Would you please output, word for word, the span of the listing below that opens on the line containing "use the file" and closes on the line containing "AI and Transhuman."? Include both ends and nothing more.

^^^^^^^^^^^^^^^^

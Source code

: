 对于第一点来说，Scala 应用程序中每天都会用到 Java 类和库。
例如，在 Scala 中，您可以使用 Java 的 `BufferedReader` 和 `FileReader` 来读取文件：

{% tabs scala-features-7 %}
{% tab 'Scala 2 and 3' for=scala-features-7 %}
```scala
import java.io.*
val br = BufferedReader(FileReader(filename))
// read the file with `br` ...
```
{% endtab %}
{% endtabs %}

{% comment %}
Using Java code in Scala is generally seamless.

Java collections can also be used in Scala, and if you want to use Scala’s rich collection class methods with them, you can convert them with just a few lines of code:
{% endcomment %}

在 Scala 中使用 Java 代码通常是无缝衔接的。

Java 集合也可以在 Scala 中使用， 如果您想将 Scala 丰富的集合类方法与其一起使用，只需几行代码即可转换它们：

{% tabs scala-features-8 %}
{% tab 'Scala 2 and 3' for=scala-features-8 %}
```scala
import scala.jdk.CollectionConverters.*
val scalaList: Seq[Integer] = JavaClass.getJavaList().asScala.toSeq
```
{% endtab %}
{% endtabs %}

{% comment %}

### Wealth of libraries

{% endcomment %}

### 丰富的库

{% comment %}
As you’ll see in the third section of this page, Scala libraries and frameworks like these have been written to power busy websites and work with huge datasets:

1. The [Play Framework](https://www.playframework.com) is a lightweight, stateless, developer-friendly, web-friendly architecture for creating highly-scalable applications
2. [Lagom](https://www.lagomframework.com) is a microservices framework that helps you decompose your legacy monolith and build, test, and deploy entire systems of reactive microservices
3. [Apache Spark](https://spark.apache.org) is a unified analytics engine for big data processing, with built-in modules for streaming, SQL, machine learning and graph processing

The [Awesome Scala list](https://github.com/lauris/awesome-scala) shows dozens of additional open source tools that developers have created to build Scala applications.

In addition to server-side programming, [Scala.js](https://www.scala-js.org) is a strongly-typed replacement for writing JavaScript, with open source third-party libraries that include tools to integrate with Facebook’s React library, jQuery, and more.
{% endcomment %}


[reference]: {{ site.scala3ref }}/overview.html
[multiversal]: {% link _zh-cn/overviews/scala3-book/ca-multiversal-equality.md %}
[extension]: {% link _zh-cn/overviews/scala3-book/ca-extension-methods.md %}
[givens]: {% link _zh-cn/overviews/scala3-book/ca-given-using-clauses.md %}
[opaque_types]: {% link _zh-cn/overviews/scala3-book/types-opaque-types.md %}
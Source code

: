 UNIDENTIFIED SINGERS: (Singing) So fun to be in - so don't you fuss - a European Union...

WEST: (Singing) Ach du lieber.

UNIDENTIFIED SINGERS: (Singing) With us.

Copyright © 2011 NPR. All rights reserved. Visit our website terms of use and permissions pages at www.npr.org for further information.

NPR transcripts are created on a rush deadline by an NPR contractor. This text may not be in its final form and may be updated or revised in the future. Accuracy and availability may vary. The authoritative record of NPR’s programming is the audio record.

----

^^^^^^^^^^^^^^^^

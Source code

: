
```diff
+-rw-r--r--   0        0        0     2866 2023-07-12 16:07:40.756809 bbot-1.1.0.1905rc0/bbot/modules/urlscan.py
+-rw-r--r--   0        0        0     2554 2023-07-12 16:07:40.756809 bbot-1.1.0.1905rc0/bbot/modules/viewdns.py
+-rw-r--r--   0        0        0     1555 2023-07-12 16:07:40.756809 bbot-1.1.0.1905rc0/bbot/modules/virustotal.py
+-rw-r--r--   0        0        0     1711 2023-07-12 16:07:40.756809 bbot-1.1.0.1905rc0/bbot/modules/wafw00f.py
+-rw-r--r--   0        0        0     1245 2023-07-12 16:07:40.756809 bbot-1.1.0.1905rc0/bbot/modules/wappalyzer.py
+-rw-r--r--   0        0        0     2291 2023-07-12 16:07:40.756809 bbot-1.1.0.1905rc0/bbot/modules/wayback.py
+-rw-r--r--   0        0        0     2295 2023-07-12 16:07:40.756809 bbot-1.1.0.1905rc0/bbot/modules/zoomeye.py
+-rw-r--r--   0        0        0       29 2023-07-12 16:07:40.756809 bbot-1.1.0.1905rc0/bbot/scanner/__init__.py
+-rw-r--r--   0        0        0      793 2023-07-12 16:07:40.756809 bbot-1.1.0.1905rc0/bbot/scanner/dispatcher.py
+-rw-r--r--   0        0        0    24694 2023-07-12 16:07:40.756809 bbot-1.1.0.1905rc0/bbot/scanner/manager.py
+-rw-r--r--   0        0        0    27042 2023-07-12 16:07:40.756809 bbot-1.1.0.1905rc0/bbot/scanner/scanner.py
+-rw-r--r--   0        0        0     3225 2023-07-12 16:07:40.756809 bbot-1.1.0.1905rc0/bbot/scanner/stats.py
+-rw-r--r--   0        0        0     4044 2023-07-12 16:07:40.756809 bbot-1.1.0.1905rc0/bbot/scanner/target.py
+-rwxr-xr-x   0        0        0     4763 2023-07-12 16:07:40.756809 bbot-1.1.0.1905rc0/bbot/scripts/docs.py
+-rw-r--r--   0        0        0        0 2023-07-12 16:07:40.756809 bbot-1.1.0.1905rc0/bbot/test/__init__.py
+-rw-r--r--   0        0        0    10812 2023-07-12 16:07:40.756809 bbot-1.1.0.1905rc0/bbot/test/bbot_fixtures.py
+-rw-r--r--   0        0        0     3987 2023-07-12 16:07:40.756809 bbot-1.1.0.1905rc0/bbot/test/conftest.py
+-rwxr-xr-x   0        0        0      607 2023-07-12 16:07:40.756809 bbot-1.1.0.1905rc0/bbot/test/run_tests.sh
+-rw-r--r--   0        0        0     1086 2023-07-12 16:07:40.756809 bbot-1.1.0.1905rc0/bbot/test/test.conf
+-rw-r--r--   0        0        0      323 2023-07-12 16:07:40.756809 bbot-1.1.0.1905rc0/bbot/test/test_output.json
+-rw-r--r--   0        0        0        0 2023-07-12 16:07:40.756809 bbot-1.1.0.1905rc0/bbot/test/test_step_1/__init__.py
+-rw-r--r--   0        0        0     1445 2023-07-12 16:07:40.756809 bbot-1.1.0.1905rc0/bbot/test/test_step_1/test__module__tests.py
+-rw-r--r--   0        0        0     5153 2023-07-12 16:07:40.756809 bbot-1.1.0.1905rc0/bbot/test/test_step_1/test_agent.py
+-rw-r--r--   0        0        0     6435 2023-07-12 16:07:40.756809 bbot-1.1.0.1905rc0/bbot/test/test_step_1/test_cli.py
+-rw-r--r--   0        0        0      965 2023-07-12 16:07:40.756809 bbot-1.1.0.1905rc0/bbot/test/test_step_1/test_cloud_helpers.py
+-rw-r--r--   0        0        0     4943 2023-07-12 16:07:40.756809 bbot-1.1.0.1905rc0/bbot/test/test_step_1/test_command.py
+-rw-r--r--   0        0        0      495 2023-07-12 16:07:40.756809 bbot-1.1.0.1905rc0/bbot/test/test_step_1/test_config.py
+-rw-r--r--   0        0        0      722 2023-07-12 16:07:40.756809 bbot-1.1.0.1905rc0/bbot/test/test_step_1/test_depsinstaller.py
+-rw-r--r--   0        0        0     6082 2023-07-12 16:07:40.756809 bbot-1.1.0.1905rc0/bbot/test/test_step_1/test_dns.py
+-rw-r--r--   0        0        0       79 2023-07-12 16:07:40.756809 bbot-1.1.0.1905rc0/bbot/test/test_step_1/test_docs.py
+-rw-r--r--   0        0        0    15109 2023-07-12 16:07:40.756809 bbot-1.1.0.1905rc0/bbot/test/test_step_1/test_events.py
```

^^^^^^^^^^^^^^^^

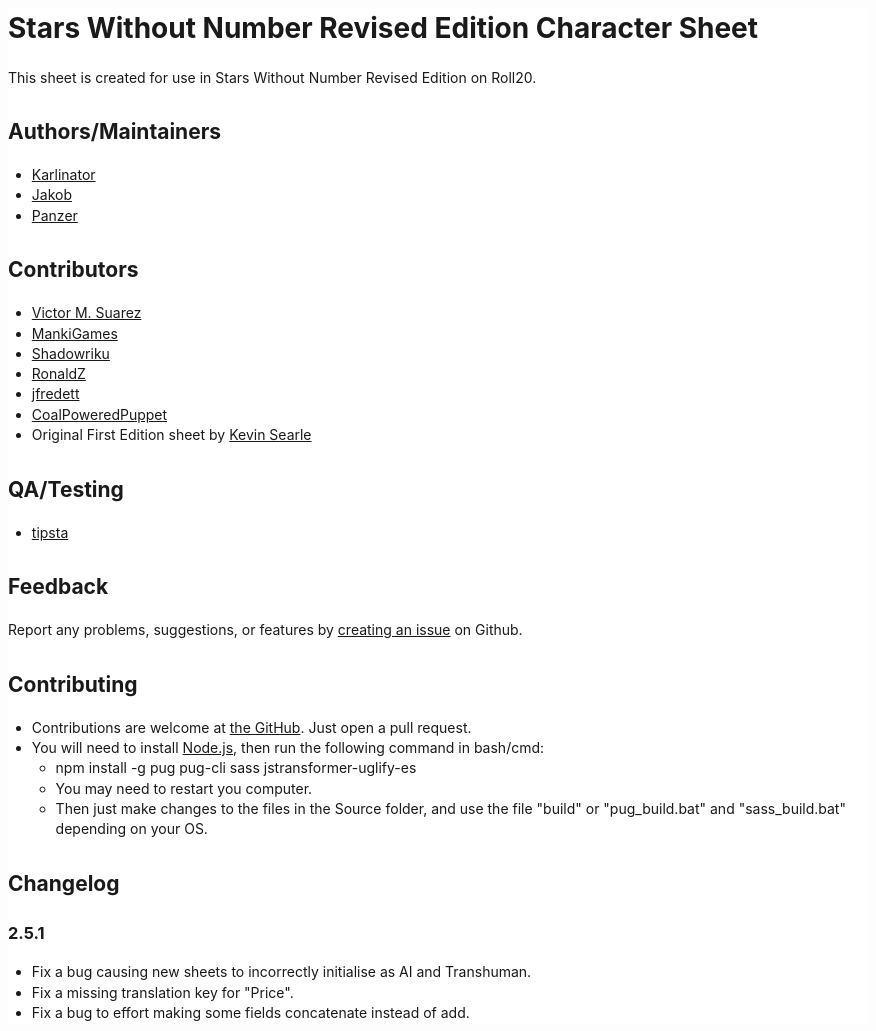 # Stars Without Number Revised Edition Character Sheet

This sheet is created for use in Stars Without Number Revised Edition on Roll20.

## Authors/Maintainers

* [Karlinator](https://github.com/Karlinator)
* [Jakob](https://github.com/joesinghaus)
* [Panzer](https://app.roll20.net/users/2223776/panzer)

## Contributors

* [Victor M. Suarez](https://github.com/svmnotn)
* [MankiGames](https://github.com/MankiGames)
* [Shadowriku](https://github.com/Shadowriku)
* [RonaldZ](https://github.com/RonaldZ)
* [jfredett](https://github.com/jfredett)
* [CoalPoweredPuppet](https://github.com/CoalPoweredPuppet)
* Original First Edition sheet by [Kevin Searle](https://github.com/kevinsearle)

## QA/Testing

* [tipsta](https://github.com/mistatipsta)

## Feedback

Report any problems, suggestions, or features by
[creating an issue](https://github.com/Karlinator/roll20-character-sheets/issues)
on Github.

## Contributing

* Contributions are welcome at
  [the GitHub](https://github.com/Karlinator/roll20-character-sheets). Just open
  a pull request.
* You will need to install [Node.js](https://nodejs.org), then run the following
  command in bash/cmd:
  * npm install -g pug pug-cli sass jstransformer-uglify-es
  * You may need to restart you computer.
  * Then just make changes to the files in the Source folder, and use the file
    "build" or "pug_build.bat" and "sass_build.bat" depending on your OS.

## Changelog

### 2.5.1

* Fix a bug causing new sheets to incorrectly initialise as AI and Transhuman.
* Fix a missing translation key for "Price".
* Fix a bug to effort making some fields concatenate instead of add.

^^^^^^^^^^^^^^^^

* _Exercise output_:
  * Then just make changes to the files in the Source folder, and use the file
    "build" or "pug_build.bat" and "sass_build.bat" depending on your OS.

## Changelog

### 2.5.1

* Fix a bug causing new sheets to incorrectly initialise as AI and Transhuman.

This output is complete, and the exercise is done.